British writer and critic (1912–2002)

Lady Violet Georgiana Powell (née Pakenham; 13 March 1912 – 12 January 2002) was a British writer and critic. Her husband was the author Anthony Powell.

==Life and career==
Lady Violet was the third daughter of Thomas Pakenham, 5th Earl of Longford, and the former Lady Mary Child-Villiers, daughter of Victor Child-Villiers, 7th Earl of Jersey. She was educated at St Margaret's School, Bushey.
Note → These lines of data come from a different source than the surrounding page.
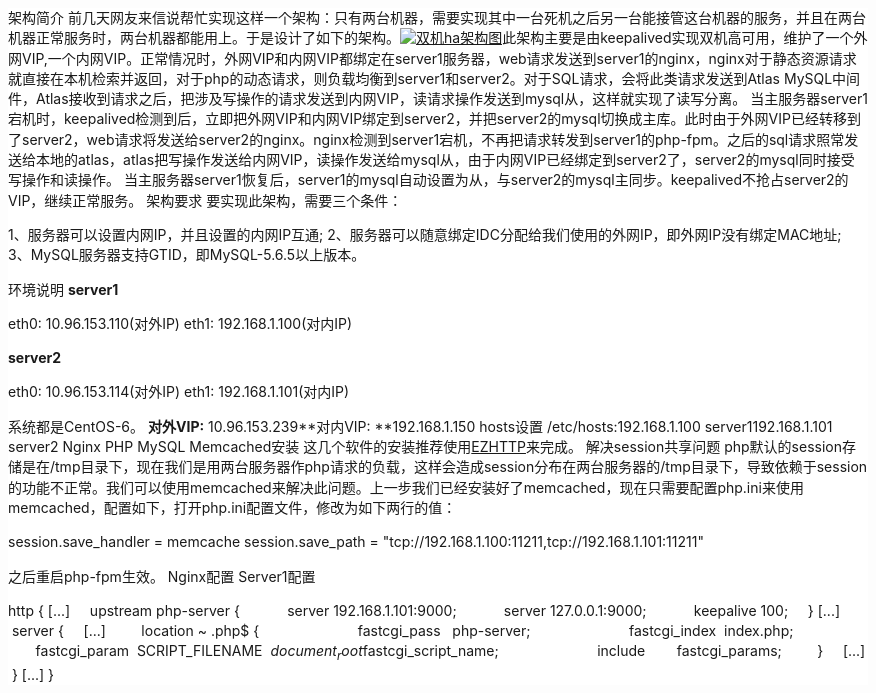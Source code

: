 架构简介
前几天网友来信说帮忙实现这样一个架构：只有两台机器，需要实现其中一台死机之后另一台能接管这台机器的服务，并且在两台机器正常服务时，两台机器都能用上。于是设计了如下的架构。[![双机ha架构图](https://www.centos.bz/wp-content/uploads/2014/12/%E5%8F%8C%E6%9C%BAha%E6%9E%B6%E6%9E%84%E5%9B%BE.png)](https://www.centos.bz/wp-content/uploads/2014/12/%E5%8F%8C%E6%9C%BAha%E6%9E%B6%E6%9E%84%E5%9B%BE.png)此架构主要是由keepalived实现双机高可用，维护了一个外网VIP,一个内网VIP。正常情况时，外网VIP和内网VIP都绑定在server1服务器，web请求发送到server1的nginx，nginx对于静态资源请求就直接在本机检索并返回，对于php的动态请求，则负载均衡到server1和server2。对于SQL请求，会将此类请求发送到Atlas MySQL中间件，Atlas接收到请求之后，把涉及写操作的请求发送到内网VIP，读请求操作发送到mysql从，这样就实现了读写分离。
当主服务器server1宕机时，keepalived检测到后，立即把外网VIP和内网VIP绑定到server2，并把server2的mysql切换成主库。此时由于外网VIP已经转移到了server2，web请求将发送给server2的nginx。nginx检测到server1宕机，不再把请求转发到server1的php-fpm。之后的sql请求照常发送给本地的atlas，atlas把写操作发送给内网VIP，读操作发送给mysql从，由于内网VIP已经绑定到server2了，server2的mysql同时接受写操作和读操作。
当主服务器server1恢复后，server1的mysql自动设置为从，与server2的mysql主同步。keepalived不抢占server2的VIP，继续正常服务。
架构要求
要实现此架构，需要三个条件：

1、服务器可以设置内网IP，并且设置的内网IP互通;
2、服务器可以随意绑定IDC分配给我们使用的外网IP，即外网IP没有绑定MAC地址;
3、MySQL服务器支持GTID，即MySQL-5.6.5以上版本。

环境说明
**server1**

eth0: 10.96.153.110(对外IP)
eth1: 192.168.1.100(对内IP)

**server2**

eth0: 10.96.153.114(对外IP)
eth1: 192.168.1.101(对内IP)

系统都是CentOS-6。
**对外VIP:** 10.96.153.239**对内VIP: **192.168.1.150
hosts设置
/etc/hosts:192.168.1.100 server1192.168.1.101 server2
Nginx PHP MySQL Memcached安装
这几个软件的安装推荐使用[EZHTTP](https://www.lxconfig.com/thread-69-1-1.html)来完成。
解决session共享问题
php默认的session存储是在/tmp目录下，现在我们是用两台服务器作php请求的负载，这样会造成session分布在两台服务器的/tmp目录下，导致依赖于session的功能不正常。我们可以使用memcached来解决此问题。上一步我们已经安装好了memcached，现在只需要配置php.ini来使用memcached，配置如下，打开php.ini配置文件，修改为如下两行的值：

session.save_handler = memcache
session.save_path = "tcp://192.168.1.100:11211,tcp://192.168.1.101:11211"

之后重启php-fpm生效。
Nginx配置
Server1配置

http {
[...]
    upstream php-server {
           server 192.168.1.101:9000;
           server 127.0.0.1:9000;
           keepalive 100;
    }
[...]
 server {
    [...]
        location ~ \.php$ {
                        fastcgi_pass   php-server;
                        fastcgi_index  index.php;
                        fastcgi_param  SCRIPT_FILENAME  $document_root$fastcgi_script_name;
                        include        fastcgi_params;
        }
    [...]
 }
[...]
}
Lady Violet was a member of a literary family; her brothers were Edward Pakenham, 6th Earl of Longford and Frank Pakenham, 7th Earl of Longford, while her sisters included the novelist and biographer Lady Pansy Lamb and the historian Lady Mary Clive. She was a distinguished memoirist and biographer. Her biography The Life of a Provincial Lady (1988), about E. M. Delafield, has been called by the scholar Nicholas Birns "one of the best literary biographies of a British writer in the twentieth century". Those who knew the couple well believed that Lady Violet made significant contributions to the richness, depth and polish of her husband's work. She also wrote a biography of the English novelist Flora Annie Steel.
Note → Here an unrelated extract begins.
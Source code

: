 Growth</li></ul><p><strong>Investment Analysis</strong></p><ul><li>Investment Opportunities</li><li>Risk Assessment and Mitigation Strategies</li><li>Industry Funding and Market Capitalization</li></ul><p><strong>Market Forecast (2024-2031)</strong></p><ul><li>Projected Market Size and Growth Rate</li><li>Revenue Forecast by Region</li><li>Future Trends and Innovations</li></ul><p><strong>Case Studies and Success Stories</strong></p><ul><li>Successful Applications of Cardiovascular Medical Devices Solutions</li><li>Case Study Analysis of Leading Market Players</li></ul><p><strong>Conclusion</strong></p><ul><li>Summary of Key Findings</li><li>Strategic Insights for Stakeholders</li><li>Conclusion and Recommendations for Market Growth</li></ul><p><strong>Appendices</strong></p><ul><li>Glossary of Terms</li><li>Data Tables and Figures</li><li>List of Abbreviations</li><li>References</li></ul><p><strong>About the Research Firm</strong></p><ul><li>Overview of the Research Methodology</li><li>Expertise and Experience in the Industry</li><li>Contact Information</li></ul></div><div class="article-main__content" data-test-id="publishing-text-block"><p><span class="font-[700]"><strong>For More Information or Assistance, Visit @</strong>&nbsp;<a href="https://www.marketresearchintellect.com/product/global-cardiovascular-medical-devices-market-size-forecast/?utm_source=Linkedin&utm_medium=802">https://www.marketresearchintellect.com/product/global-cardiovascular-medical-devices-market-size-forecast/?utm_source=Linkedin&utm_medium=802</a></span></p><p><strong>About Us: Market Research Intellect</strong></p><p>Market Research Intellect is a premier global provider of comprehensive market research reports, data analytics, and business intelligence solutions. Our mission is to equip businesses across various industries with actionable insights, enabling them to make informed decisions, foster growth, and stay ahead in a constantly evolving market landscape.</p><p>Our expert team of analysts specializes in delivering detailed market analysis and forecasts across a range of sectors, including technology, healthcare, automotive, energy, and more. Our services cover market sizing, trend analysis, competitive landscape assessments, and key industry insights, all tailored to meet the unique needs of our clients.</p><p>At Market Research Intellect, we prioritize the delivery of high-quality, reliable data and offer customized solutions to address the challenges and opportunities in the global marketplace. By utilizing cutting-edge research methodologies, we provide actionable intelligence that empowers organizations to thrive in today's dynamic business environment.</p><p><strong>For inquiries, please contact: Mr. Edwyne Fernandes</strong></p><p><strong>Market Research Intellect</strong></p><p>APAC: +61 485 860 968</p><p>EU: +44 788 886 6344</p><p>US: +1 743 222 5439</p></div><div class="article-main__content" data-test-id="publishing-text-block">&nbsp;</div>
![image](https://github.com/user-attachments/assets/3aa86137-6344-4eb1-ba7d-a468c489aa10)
Anthony Powell's novel, Agents and Patients, is dedicated to Lady Violet.

==Influence==
She is generally taken to be the model for the character of Isobel Tolland in her husband's novel sequence A Dance to the Music of Time.

==Books==
Some of her books are:

- A Substantial Ghost: The Literary Adventures of Maude ffoulkes (1967)
- The Irish Cousins: The Books and Background of Somerville and Ross (1970)
- Margaret, Countess of Jersey: A Biography (1978)
- Flora Annie Steel: Novelist of India (1981)
- The Constant Novelist: A Study of Margaret Kennedy, 1896–1967 (1983)
- A Compton-Burnett Compendium (1973)
- The Album of Anthony Powell's Dance to the Music of Time (1987)
- The Life of a Provincial Lady: A Study of E.M. Delafield and Her Works (1988)
- A Jane Austen Compendium: The Six Major Novels (1993)

===Autobiography===
- Five Out of Six: An Autobiography - a reference to her birth order amongst her siblings (1960)
- Within the Family Circle: An Autobiography (1976)
- The Departure Platform: An Autobiography (1998)
- A Stone in the Shade: Last Memoirs - posthumous (2013)

==Personal life==
She married Anthony Powell (21 December 1905 – 28 March 2000) on 1 December 1934 at All Saints Anglican Church, Ennismore Gardens, Knightsbridge; they had two children, Tristram and John.